Start of Records supplied

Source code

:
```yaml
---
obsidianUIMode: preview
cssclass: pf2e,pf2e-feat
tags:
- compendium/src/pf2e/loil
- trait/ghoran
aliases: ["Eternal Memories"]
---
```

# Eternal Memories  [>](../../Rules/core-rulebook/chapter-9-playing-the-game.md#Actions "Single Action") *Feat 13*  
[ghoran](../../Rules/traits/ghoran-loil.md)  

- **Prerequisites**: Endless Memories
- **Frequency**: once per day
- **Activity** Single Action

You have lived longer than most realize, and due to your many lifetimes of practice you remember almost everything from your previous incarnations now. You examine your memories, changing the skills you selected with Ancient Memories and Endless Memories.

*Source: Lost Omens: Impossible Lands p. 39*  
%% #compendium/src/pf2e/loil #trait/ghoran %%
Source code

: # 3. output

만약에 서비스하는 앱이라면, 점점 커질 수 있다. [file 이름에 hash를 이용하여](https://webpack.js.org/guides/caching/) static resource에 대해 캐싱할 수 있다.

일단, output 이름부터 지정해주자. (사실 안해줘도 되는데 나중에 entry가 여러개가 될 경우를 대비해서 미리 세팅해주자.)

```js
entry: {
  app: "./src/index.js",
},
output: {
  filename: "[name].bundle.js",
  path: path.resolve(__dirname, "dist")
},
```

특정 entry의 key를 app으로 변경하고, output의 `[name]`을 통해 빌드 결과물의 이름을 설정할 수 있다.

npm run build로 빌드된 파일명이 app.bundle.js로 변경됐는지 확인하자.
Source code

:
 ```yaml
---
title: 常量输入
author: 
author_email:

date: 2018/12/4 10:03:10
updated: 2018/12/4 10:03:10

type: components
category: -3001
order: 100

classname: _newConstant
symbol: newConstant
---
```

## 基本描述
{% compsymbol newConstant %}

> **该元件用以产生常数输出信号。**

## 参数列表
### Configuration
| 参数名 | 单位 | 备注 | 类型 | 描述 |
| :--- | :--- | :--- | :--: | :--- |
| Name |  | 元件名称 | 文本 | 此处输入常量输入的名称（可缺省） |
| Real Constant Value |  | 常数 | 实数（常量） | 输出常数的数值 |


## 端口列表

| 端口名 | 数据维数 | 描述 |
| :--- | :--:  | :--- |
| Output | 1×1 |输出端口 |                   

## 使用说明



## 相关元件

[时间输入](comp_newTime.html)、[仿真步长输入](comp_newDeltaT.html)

End of Records supplied

Give the number of lines in the entries above that contain the word "Eternal", with no accompanying text.

**Result below**: 2